My new app - what do you think? - tcarnell
https://puntoshare.com/

======
Mikosia
It is not clear to me what I would use it for. emphasize the _use it for_.

"create/organize your data in hierarchically" is well and good, but doesn't
make sense to a user. Also suggest lessening the content, just put 3-4
examples max. and put the examples front & center.

------
ergergregg
What is missing:

1) Screenshots 2) Better design of the app 3) Better explanation of what the
app does ?

The website looks 2002, and because of 1 and 2 ti doesn't make me want to try
the app sorry.

------
tcarnell
In essence, you can:

\- create/organize your data in hierarchically (lists of lists)

\- publish content at any point in the hierarchy

\- share data with specific people at any point in the hierarchy

\- generate QR codes for any point in the hierarchy for mobile/remote access.

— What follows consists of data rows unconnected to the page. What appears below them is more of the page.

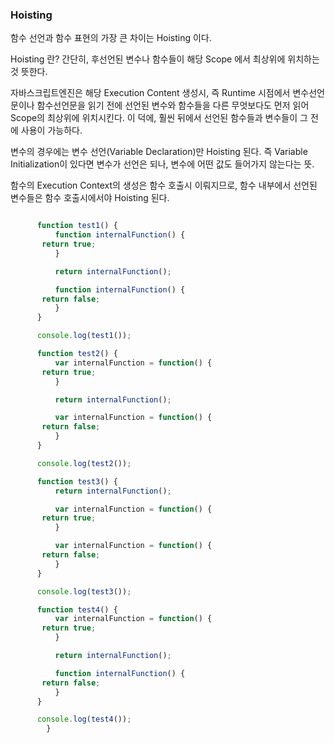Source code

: 
### Hoisting


함수 선언과 함수 표현의 가장 큰 차이는 Hoisting 이다.

Hoisting 란? 간단히, 후선언된 변수나 함수들이 해당 Scope 에서 최상위에 위치하는 것 뜻한다.

자바스크립트엔진은 해당 Execution Content 생성시, 즉 Runtime 시점에서 변수선언문이나 함수선언문을
읽기 전에 선언된 변수와 함수들을 다른 무엇보다도 먼저 읽어 Scope의 최상위에 위치시킨다.
이 덕에, 훨씬 뒤에서 선언된 함수들과 변수들이 그 전에 사용이 가능하다.


변수의 경우에는 변수 선언(Variable Declaration)만 Hoisting 된다.
즉 Variable Initialization이 있다면 변수가 선언은 되나, 변수에 어떤 값도 들어가지 않는다는 뜻.

함수의 Execution Context의 생성은 함수 호출시 이뤄지므로, 
함수 내부에서 선언된 변수들은 함수 호출시에서야 Hoisting 된다.



```javascript

      function test1() {
          function internalFunction() {
       return true;
          }

          return internalFunction();

          function internalFunction() {
       return false;
          }
      }

      console.log(test1());

      function test2() {
          var internalFunction = function() {
       return true;
          }

          return internalFunction();

          var internalFunction = function() {
       return false;
          }
      }

      console.log(test2());

      function test3() {
          return internalFunction();

          var internalFunction = function() {
       return true;
          }

          var internalFunction = function() {
       return false;
          }
      }

      console.log(test3());

      function test4() {
          var internalFunction = function() {
       return true;
          }

          return internalFunction();

          function internalFunction() {
       return false;
          }
      }

      console.log(test4());
        }

```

It's an idea I have been playing with for years, but finally got around to
turning it into something usable.

It's actually pretty good and I think the concept is unique.

------
realize
This really needs screenshots. 95% of my initial judgement of whether I want
to investigate an app further is based on screenshots.

------
andreyon
if your target market is not hardcore computer geeks that can read your mind,
I'd suggest asking a copywriter to help you with the site. I honestly don't
understand what is your product about and what a use case is.